Ctrl is an American comedy web series by NBC. It is the first stand-alone web series launched by a major television network. The series stars Tony Hale as a typical office-working, self-confidence-lacking nerd who discovers he can undo things (as well as employ other keyboard functions) in real life. It is an adaptation and expansion of the short film Ctrl Z by Robert Kirbyson, which was a winner at the 2008 Sundance Film Festival.

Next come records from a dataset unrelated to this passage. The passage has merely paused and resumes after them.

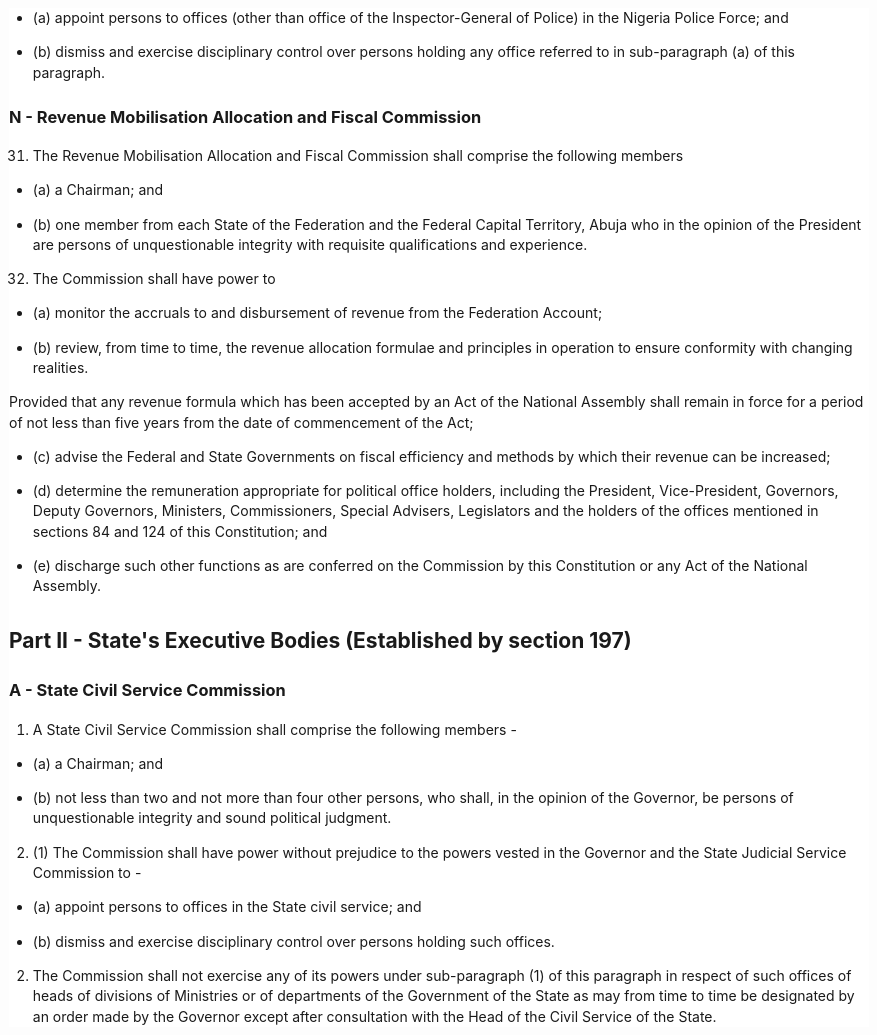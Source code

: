 - (a) appoint persons to offices (other than office of the Inspector-General of Police) in the Nigeria Police Force; and

- (b) dismiss and exercise disciplinary control over persons holding any office referred to in sub-paragraph (a) of this paragraph.

### N - Revenue Mobilisation Allocation and Fiscal Commission

31. The Revenue Mobilisation Allocation and Fiscal Commission shall comprise the following members

- (a) a Chairman; and

- (b) one member from each State of the Federation and the Federal Capital Territory, Abuja who in the opinion of the President are persons of unquestionable integrity with requisite qualifications and experience.

32. The Commission shall have power to

- (a) monitor the accruals to and disbursement of revenue from the Federation Account;

- (b) review, from time to time, the revenue allocation formulae and principles in operation to ensure conformity with changing realities.

Provided that any revenue formula which has been accepted by an Act of the National Assembly shall remain in force for a period of not less than five years from the date of commencement of the Act;

- (c) advise the Federal and State Governments on fiscal efficiency and methods by which their revenue can be increased;

- (d) determine the remuneration appropriate for political office holders, including the President, Vice-President, Governors, Deputy Governors, Ministers, Commissioners, Special Advisers, Legislators and the holders of the offices mentioned in sections 84 and 124 of this Constitution; and

- (e) discharge such other functions as are conferred on the Commission by this Constitution or any Act of the National Assembly.

## Part II - State's Executive Bodies (Established by section 197)

### A - State Civil Service Commission

1. A State Civil Service Commission shall comprise the following members -

- (a) a Chairman; and

- (b) not less than two and not more than four other persons, who shall, in the opinion of the Governor, be persons of unquestionable integrity and sound political judgment.

2. (1) The Commission shall have power without prejudice to the powers vested in the Governor and the State Judicial Service Commission to -

- (a) appoint persons to offices in the State civil service; and

- (b) dismiss and exercise disciplinary control over persons holding such offices.

2. The Commission shall not exercise any of its powers under sub-paragraph (1) of this paragraph in respect of such offices of heads of divisions of Ministries or of departments of the Government of the State as may from time to time be designated by an order made by the Governor except after consultation with the Head of the Civil Service of the State.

CTRL was spotted and developed by SXM from the original short film Ctrl Z, which was screened at the Sundance Film Festival in 2008. SXM ultimately partnered with NBC's digital studio to produce the online series. By 2012, the episodes were no longer on the NBC website, and was removed from Hulu sometime later.

==Cast==
- Tony Hale as Stuart Grundy
- Steve Howey as Ben Piller
- Emy Coligado as Elizabeth
- Edgar Morais as Jeremy
- Richard Karn as Arthur Piller
- Scott L. Schwartz as a security guard

==Episodes==

| No. | Title | Original release date |
| 1 | "Ctrl" | July 14, 2009 |
After his boss spills Nestea on his computer keyboard, Stuart discovers he can change the reality of his office with it. Featured Keystroke: General Functions
| 2 | "Ctrl B" | July 15, 2009 |
Stuart presses Ctrl+B and is empowered to confront his immature boss. Featured Keystroke: Bold
| 3 | "Ctrl Z" | July 16, 2009 |
Stuart breaks into his office after being fired to find that his old, sticky keyboard has been replaced. Featured Keystroke: Undo
| 4 | "F1" | July 21, 2009 |
Stuart lets Elizabeth in on the secret of his magical keyboard. Featured Keystroke: Help
| 5 | "Ctrl C, Ctrl V" | July 28, 2009 |
There are three copies of Stuart wandering around the office. Featured Keystroke: Copy and Paste
| 6 | "Ctrl Home" | August 4, 2009 |
The three "Stuarts" cause problems for Stuart and Elizabeth. Things get worse when CTRL sends Elizabeth back to the Philippines. Featured Keystroke: Go to the Beginning
| 7 | "Ctrl X" | August 11, 2009 |
Ben is now aware of the keyboard's power, and Stuart has to find a way to keep him from taking it for himself. Featured Keystroke: Actual command is Cut, episode erroneously uses it as Send to Recycle Bin
| 8 | "Ctrl Zzzzzzzzzz" | August 11, 2009 |
Stuart replaces the missing 'Z' key with one from another keyboard, but it jams and takes him all the way back to his first day on the job. Featured Keystroke: Repeated Undos
| 9 | "Ctrl Y" | August 18, 2009 |
After giving some choice advice to a young Ben, Stuart uses Ctrl+Y to move back to the present, only to find that his words have changed history for better - and worse. Featured Keystroke: Redo
| 10 | "Ctrl Alt Delete" | August 25, 2009 |
Stuart considers starting over. Featured Keystroke: Hard Reboot (on modern machines Launches Task Manager, but the older usage is implied); Actual episode only makes use of Pause/Break

==Games==
There are also two games on the NBC website. The first lets you guess Stuart's password ("MERLIN'S IVORY BEARD") and watch some extra video clips. The second lets you explore Stuart's desktop. You can use Stuart's password from the first game to watch more of the second. By manipulating the flash file by going "back" in the flash file, you can get the option to type in a Username and Password with a submit button below.